I think the best I can offer is this: be very cautious about the many claims made by SCAM enthusiasts; if it sounds too good to be true, it probably is!

The Lightning Process  (LP) is a therapy for ME based on ideas from osteopathy, life coaching, and neuro-linguistic programming. LP is claimed to work by teaching people to use their brains to “stimulate health-promoting neural pathways”. One young patient once described it as follows: “Whenever you get a negative thought, emotional symptom, you are supposed to turn on one side and with your arm movements in a kind if stop motion, just say STOP very firmly and that is supposed to cut off the adrenaline response.”

Allegedly, the LP teaches individuals to recognize when they are stimulating or triggering unhelpful physiological responses and to avoid these, using a set of standardized questions, new language patterns, and physical movements with the aim of improving a more appropriate response to situations. The LP involves three group sessions on consecutive days where participants are taught theories and skills, which are then practiced through simple steps, posture, and coaching.

Does LP work?

Some think it does, particularly in Norway, it seems.
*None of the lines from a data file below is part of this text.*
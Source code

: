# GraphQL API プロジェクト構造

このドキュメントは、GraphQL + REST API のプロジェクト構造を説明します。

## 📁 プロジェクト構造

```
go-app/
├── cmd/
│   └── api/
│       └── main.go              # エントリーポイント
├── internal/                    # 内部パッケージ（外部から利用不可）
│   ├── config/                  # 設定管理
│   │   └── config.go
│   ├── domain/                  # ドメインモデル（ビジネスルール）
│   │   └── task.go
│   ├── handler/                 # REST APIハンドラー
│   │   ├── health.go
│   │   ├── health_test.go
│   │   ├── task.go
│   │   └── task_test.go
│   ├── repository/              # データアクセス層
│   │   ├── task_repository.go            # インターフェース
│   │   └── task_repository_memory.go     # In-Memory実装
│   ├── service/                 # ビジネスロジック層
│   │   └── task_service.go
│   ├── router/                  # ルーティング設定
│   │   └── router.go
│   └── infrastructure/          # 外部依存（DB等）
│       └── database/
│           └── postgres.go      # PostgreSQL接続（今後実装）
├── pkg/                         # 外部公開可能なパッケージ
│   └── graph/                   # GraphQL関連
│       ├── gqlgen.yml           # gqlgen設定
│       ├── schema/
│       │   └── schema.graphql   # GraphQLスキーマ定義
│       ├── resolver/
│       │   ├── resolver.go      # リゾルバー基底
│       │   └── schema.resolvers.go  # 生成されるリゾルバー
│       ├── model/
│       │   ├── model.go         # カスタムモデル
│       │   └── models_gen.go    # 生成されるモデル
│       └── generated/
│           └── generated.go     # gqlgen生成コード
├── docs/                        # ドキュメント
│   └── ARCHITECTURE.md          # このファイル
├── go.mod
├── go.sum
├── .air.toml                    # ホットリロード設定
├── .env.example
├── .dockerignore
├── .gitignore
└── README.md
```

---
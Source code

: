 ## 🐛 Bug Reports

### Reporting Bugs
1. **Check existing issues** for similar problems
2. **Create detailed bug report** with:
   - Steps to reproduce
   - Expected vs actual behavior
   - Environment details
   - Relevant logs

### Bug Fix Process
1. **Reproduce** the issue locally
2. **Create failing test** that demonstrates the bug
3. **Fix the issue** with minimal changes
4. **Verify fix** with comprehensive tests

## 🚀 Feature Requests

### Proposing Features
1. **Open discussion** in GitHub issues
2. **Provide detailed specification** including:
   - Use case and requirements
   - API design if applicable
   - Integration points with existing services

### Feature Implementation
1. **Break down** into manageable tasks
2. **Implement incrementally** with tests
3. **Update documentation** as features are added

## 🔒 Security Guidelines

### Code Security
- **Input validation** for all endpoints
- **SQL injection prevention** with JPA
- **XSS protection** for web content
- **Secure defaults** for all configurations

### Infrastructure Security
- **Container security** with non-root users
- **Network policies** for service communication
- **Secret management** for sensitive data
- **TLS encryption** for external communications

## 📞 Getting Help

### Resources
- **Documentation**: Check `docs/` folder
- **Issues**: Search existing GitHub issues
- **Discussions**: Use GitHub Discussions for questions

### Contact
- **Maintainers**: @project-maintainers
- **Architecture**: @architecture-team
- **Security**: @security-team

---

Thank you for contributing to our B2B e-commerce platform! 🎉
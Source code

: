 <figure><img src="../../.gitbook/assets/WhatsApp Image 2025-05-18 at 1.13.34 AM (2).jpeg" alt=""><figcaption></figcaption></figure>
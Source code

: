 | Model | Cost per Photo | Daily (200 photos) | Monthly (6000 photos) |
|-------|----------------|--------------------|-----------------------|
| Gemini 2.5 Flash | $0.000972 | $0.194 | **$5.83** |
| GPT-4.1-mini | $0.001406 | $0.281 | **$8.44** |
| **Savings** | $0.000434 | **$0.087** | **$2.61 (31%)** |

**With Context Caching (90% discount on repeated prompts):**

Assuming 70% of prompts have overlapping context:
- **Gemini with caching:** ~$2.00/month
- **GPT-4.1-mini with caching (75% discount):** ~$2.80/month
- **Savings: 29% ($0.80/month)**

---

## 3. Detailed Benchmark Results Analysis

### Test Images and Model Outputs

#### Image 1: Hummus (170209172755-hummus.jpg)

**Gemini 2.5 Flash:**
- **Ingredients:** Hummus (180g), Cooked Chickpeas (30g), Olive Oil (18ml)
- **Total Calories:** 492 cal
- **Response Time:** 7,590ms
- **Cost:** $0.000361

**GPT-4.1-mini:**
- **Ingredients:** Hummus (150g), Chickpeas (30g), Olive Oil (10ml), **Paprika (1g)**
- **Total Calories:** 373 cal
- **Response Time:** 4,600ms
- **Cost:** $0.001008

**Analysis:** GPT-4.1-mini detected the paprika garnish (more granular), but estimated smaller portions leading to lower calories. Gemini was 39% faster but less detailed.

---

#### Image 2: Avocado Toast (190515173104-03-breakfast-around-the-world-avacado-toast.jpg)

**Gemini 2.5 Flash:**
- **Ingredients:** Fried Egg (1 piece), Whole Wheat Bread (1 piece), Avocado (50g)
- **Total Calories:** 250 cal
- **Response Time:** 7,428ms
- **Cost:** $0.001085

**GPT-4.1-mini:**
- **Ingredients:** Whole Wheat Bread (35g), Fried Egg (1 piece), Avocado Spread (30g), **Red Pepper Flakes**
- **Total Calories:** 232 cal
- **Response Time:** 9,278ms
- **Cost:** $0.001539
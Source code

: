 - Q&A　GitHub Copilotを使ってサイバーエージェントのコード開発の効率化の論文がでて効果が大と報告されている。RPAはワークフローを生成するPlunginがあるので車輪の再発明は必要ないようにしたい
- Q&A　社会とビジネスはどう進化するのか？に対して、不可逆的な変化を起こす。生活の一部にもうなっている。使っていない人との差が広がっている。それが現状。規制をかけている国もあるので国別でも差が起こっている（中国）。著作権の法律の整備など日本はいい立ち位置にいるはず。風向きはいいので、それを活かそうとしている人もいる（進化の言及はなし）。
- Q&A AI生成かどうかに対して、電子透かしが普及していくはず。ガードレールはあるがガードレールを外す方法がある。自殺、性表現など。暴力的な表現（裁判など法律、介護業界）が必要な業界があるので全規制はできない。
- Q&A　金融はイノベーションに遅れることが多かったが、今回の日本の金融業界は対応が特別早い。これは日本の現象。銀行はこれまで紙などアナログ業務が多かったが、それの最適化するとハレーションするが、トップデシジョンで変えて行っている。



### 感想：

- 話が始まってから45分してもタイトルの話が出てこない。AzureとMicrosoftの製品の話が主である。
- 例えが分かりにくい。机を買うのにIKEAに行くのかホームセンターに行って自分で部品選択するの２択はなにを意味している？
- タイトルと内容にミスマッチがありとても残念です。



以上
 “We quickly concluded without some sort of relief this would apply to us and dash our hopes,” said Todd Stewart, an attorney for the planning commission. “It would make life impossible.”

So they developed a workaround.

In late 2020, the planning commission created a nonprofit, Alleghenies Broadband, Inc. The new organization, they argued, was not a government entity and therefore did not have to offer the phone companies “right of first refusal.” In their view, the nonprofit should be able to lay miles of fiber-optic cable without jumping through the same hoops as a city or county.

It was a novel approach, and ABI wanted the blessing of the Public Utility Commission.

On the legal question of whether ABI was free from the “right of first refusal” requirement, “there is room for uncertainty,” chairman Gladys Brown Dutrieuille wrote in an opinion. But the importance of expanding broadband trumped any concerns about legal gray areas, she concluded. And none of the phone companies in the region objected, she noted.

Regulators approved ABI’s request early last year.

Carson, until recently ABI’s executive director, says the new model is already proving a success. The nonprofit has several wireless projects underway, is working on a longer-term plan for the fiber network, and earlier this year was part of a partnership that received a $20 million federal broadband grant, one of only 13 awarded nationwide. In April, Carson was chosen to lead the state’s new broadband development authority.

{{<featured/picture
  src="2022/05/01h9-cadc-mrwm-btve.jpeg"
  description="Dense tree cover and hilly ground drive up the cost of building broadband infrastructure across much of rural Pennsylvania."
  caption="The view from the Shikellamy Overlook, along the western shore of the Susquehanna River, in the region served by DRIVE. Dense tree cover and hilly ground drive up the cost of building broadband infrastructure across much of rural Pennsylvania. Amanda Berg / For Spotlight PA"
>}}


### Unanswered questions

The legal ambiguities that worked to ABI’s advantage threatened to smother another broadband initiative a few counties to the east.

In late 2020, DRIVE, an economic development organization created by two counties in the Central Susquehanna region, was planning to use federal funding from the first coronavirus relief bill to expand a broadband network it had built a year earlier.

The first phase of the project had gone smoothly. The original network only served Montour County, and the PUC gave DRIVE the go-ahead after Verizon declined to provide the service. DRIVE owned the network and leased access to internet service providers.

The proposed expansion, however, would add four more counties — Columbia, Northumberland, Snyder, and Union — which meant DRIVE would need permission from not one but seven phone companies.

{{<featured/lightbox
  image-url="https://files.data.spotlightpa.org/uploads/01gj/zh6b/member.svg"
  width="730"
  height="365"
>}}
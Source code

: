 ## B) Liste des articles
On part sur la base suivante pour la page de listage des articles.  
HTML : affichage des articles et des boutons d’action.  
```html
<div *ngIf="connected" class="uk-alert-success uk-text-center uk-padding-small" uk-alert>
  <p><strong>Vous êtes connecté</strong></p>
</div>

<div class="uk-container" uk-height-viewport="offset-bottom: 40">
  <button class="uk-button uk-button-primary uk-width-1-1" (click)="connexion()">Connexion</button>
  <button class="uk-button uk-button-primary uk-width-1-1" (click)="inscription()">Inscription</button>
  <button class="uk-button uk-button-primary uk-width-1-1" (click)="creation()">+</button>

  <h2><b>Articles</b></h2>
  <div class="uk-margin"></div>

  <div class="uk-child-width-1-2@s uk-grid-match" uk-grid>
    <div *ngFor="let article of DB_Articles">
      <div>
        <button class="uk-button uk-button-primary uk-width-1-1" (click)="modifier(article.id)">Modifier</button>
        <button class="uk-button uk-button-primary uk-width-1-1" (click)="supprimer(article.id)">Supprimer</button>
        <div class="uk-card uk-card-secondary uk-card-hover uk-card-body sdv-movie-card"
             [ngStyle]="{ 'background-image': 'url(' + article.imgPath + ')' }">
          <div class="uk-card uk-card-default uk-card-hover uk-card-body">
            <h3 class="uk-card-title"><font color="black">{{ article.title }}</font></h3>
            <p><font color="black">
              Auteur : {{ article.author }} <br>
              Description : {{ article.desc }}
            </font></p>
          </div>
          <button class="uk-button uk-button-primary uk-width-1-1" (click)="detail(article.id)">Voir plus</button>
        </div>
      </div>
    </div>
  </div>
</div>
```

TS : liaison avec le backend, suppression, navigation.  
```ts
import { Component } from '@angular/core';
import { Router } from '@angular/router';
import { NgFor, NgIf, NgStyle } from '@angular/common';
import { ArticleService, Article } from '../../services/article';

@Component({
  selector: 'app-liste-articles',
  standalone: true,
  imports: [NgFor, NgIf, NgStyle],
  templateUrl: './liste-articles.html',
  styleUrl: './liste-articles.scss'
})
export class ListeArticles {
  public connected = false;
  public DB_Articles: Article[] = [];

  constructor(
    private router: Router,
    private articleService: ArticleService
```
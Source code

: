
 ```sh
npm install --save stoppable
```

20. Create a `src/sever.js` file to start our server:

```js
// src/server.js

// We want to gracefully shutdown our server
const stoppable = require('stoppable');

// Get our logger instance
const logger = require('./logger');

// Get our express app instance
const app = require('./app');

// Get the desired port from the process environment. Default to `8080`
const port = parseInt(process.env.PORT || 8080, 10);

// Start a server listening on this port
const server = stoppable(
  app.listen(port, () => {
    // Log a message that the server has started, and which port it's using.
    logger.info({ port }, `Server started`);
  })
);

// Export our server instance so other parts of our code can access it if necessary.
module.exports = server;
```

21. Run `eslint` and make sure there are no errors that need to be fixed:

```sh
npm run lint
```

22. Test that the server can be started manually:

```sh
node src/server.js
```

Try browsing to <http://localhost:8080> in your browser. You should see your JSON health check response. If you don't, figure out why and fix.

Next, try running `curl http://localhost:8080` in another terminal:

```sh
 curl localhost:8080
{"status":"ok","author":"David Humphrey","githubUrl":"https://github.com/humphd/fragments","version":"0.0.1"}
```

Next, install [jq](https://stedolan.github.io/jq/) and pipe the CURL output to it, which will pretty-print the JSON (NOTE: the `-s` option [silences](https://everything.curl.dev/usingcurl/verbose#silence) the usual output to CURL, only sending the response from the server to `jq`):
Proponents of the ‘LP’ in Norway claim that 90% of all ME patients get better after trying it. However, such claims seem to be more than questionable.

  • In the Norwegian ME association’s user survey from 2012 with 1,096 participants, 164 ME patients stated that they had tried LP. 21% of these patients experienced improvement or great improvement and 48% got worse or much worse.
  • In Norway’s National Research Center in Complementary and Alternative Medicine, NAFKAM’s survey from 2015 amongst 76 patients 8 had a positive effect and 5 got worse or much worse.
  • A survey by the Norwegian research foundation, published in the journal Psykologisk, with 660 participants, showed that 62 patients had tried LP, and 5 were very or fairly satisfied with the results.

Such figures seem to reflect the natural history of the condition and may be totally unrelated to LP.

The LP instructors’ claims of a 90% positive effect are used for marketing and for lobbying. Their aim is to influence politicians, health authorities, and welfare and disability benefits authorities. They want to get the LP course approved as part of the public health service.

The company ‘Aktiv Prosess’ was started by LP instructors Live Landmark and Vibeke C. Hammer. In an article in the Norwegian medical journal Tidsskriftet in 2016, Landmark describes her own customer satisfaction survey from 2008 as «generating a hypothesis». Landmark has also written a book about her personal story and holds lectures for medical students, medical doctors, and nurses. Now she is trying to run a clinical trial which, many experts believe, is far from rigorous and set up to produce a positive result.

Positive experiences with LP have received massive media coverage for 15 years. Anecdotes are recycled in the media and give the impression of being a higher number than reality. We rarely hear about those who deteriorated: https://lp-fortellinger.no/ (English language link here).

The NICE guidelines for ME/CFS specifically (and in my view rightly) warn against offering LP to ME patients.